Abstract

AbstractSocial investment (SI) policies have been popular among industrial countries in the past two decades. Governments hope that SI policies will promote productivity and economic growth by creating high-skill labor forces that can adapt to the imperatives of the new knowledge economy and technological advances, or that can create new technologies themselves. They also hope that SI policies will mitigate new social risks, such as single-parent families and workers in precarious employment by better preparing workers for jobs and promoting social inclusion. However, little research exists that empirically investigates whether or not SI policies really produce these positive outcomes. Of all economic outcomes, this paper focuses on economic growth and the channels of economic growth—multifactor productivity (MFP), physical capital investment, and labor input—and investigates whether SI policies promote growth in GDP and its channels. Data from 17 industrial countries are analyzed.

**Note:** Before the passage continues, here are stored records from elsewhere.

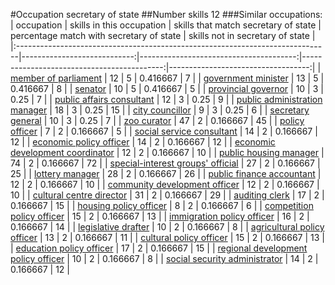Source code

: #Occupation secretary of state
##Number skills 12
###Similar occupations:
| occupation                                                                    |   skills in this occupation |   skills that match secretary of state |   percentage match with secretary of state |   skills not in secretary of state |
|:------------------------------------------------------------------------------|----------------------------:|---------------------------------------:|-------------------------------------------:|-----------------------------------:|
| [member of parliament](member_of_parliament.md)                               |                          12 |                                      5 |                                   0.416667 |                                  7 |
| [government minister](government_minister.md)                                 |                          13 |                                      5 |                                   0.416667 |                                  8 |
| [senator](senator.md)                                                         |                          10 |                                      5 |                                   0.416667 |                                  5 |
| [provincial governor](provincial_governor.md)                                 |                          10 |                                      3 |                                   0.25     |                                  7 |
| [public affairs consultant](public_affairs_consultant.md)                     |                          12 |                                      3 |                                   0.25     |                                  9 |
| [public administration manager](public_administration_manager.md)             |                          18 |                                      3 |                                   0.25     |                                 15 |
| [city councillor](city_councillor.md)                                         |                           9 |                                      3 |                                   0.25     |                                  6 |
| [secretary general](secretary_general.md)                                     |                          10 |                                      3 |                                   0.25     |                                  7 |
| [zoo curator](zoo_curator.md)                                                 |                          47 |                                      2 |                                   0.166667 |                                 45 |
| [policy officer](policy_officer.md)                                           |                           7 |                                      2 |                                   0.166667 |                                  5 |
| [social service consultant](social_service_consultant.md)                     |                          14 |                                      2 |                                   0.166667 |                                 12 |
| [economic policy officer](economic_policy_officer.md)                         |                          14 |                                      2 |                                   0.166667 |                                 12 |
| [economic development coordinator](economic_development_coordinator.md)       |                          12 |                                      2 |                                   0.166667 |                                 10 |
| [public housing manager](public_housing_manager.md)                           |                          74 |                                      2 |                                   0.166667 |                                 72 |
| [special-interest groups' official](special-interest_groups'_official.md)     |                          27 |                                      2 |                                   0.166667 |                                 25 |
| [lottery manager](lottery_manager.md)                                         |                          28 |                                      2 |                                   0.166667 |                                 26 |
| [public finance accountant](public_finance_accountant.md)                     |                          12 |                                      2 |                                   0.166667 |                                 10 |
| [community development officer](community_development_officer.md)             |                          12 |                                      2 |                                   0.166667 |                                 10 |
| [cultural centre director](cultural_centre_director.md)                       |                          31 |                                      2 |                                   0.166667 |                                 29 |
| [auditing clerk](auditing_clerk.md)                                           |                          17 |                                      2 |                                   0.166667 |                                 15 |
| [housing policy officer](housing_policy_officer.md)                           |                           8 |                                      2 |                                   0.166667 |                                  6 |
| [competition policy officer](competition_policy_officer.md)                   |                          15 |                                      2 |                                   0.166667 |                                 13 |
| [immigration policy officer](immigration_policy_officer.md)                   |                          16 |                                      2 |                                   0.166667 |                                 14 |
| [legislative drafter](legislative_drafter.md)                                 |                          10 |                                      2 |                                   0.166667 |                                  8 |
| [agricultural policy officer](agricultural_policy_officer.md)                 |                          13 |                                      2 |                                   0.166667 |                                 11 |
| [cultural policy officer](cultural_policy_officer.md)                         |                          15 |                                      2 |                                   0.166667 |                                 13 |
| [education policy officer](education_policy_officer.md)                       |                          17 |                                      2 |                                   0.166667 |                                 15 |
| [regional development policy officer](regional_development_policy_officer.md) |                          10 |                                      2 |                                   0.166667 |                                  8 |
| [social security administrator](social_security_administrator.md)             |                          14 |                                      2 |                                   0.166667 |                                 12 |
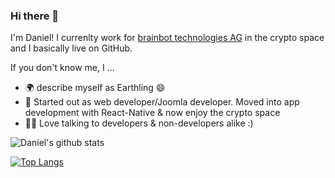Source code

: ### Hi there 👋

I'm Daniel! I currenlty work for [brainbot technologies AG](https://github.com/brainbot-com/) in the crypto space and I basically live on GitHub.

If you don't know me, I ...

- 🌍 describe myself as Earthling 😄
- 🙊 Started out as web developer/Joomla developer. Moved into app development with React-Native & now enjoy the crypto space
- 👩‍💻 Love talking to developers & non-developers alike :)

![Daniel's github stats](https://github-readme-stats.vercel.app/api?username=compojoom&count_private=true)

[![Top Langs](https://github-readme-stats.vercel.app/api/top-langs/?username=compojoom&layout=compact)](https://github.com/anuraghazra/github-readme-stats)
<!--
**compojoom/compojoom** is a ✨ _special_ ✨ repository because its `README.md` (this file) appears on your GitHub profile.

Here are some ideas to get you started:

- 🔭 I’m currently working on ...
- 🌱 I’m currently learning ...
- 👯 I’m looking to collaborate on ...
- 🤔 I’m looking for help with ...
- 💬 Ask me about ...
- 📫 How to reach me: ...
- 😄 Pronouns: ...
- ⚡ Fun fact: ...
-->
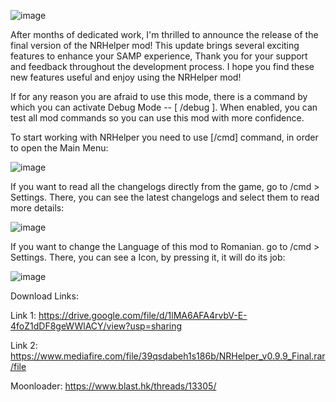 ![image](https://github.com/user-attachments/assets/c9701016-94a7-4346-a3af-e87e1338ec98)


After months of dedicated work, I'm thrilled to announce the release of the final version of the NRHelper mod! This update brings several exciting features to enhance your SAMP experience, Thank you for your support and feedback throughout the development process. I hope you find these new features useful and enjoy using the NRHelper mod!

If for any reason you are afraid to use this mode, there is a command by which you can activate Debug Mode -- [ /debug ]. When enabled, you can test all mod commands so you can use this mod with more confidence.


To start working with NRHelper you need to use [/cmd] command, in order to open the Main Menu:

![image](https://github.com/user-attachments/assets/8750143c-1312-4e54-bd3a-52352c11182b)


If you want to read all the changelogs directly from the game, go to /cmd > Settings. There, you can see the latest changelogs and select them to read more details:

![image](https://github.com/user-attachments/assets/8836bda1-fb89-44d4-a9d8-48984461ba7c)


If you want to change the Language of this mod to Romanian. go to /cmd > Settings. There, you can see a Icon, by pressing it, it will do its job:

![image](https://github.com/user-attachments/assets/5d4dfa4e-5b3c-48c5-ba05-0e9e149a1a94)


Download Links: 

Link 1: https://drive.google.com/file/d/1lMA6AFA4rvbV-E-4foZ1dDF8geWWlACY/view?usp=sharing

Link 2: https://www.mediafire.com/file/39qsdabeh1s186b/NRHelper_v0.9.9_Final.rar/file

Moonloader: https://www.blast.hk/threads/13305/

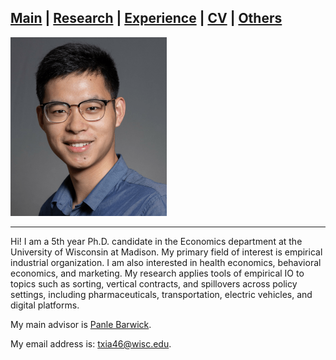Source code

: ## [Main](https://tx58.github.io/) | [Research](/research.html) | [Experience](/experience.html) | [CV](/cv/cv_tianli.pdf) | [Others](/others.html)


<img src="/images/tianli-xia.png" alt="drawing" width="250"/>

* * *

Hi! I am a 5th year Ph.D. candidate in the Economics department at the University of Wisconsin at Madison. My primary field of interest is empirical industrial organization. I am also interested in health economics, behavioral economics, and marketing. My research applies tools of empirical IO to topics such as sorting, vertical contracts, and spillovers across policy settings, including pharmaceuticals, transportation, electric vehicles, and digital platforms.

[comment]: <> (I will be on the job market in the 2023-24 and am available for interviews, including at the ASSA 2024 Annual Meeting on January 6-8, 2024.)

My main advisor is [Panle Barwick](https://www.pbarwick.org/).

My email address is: txia46@wisc.edu.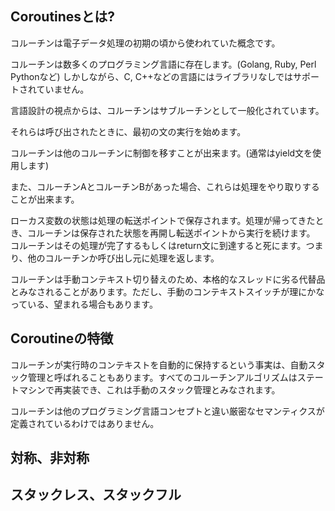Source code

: ## Coroutinesとは?

コルーチンは電子データ処理の初期の頃から使われていた概念です。

コルーチンは数多くのプログラミング言語に存在します。(Golang, Ruby, Perl Pythonなど)
しかしながら、C, C++などの言語にはライブラリなしではサポートされていません。

言語設計の視点からは、コルーチンはサブルーチンとして一般化されています。

それらは呼び出されたときに、最初の文の実行を始めます。

コルーチンは他のコルーチンに制御を移すことが出来ます。(通常はyield文を使用します)

また、コルーチンAとコルーチンBがあった場合、これらは処理をやり取りすることが出来ます。

ローカス変数の状態は処理の転送ポイントで保存されます。処理が帰ってきたとき、コルーチンは保存された状態を再開し転送ポイントから実行を続けます。
コルーチンはその処理が完了するもしくはreturn文に到達すると死にます。つまり、他のコルーチンか呼び出し元に処理を返します。

コルーチンは手動コンテキスト切り替えのため、本格的なスレッドに劣る代替品とみなされることがあります。ただし、手動のコンテキストスイッチが理にかなっている、望まれる場合もあります。

## Coroutineの特徴

コルーチンが実行時のコンテキストを自動的に保持するという事実は、自動スタック管理と呼ばれることもあります。すべてのコルーチンアルゴリズムはステートマシンで再実装でき、これは手動のスタック管理とみなされます。

コルーチンは他のプログラミング言語コンセプトと違い厳密なセマンティクスが定義されているわけではありません。

## 対称、非対称


## スタックレス、スタックフル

The analysis finds that family support, education, and ALMP spending (all measured as spending per child, student, and an unemployed person, respectively) is positively associated with MFP and GDP growth, and that MFP growth is the main channel through which SI policies enhance GDP growth. Education spending boosts the growth of all of MFP, physical capital stock, labor input, and GDP growth via those channels. While family support does not promote the growth of labor input, the results suggest that larger family support spending leads to higher levels of labor input. Overall, these types of SI spending have generally positive effects on economic growth.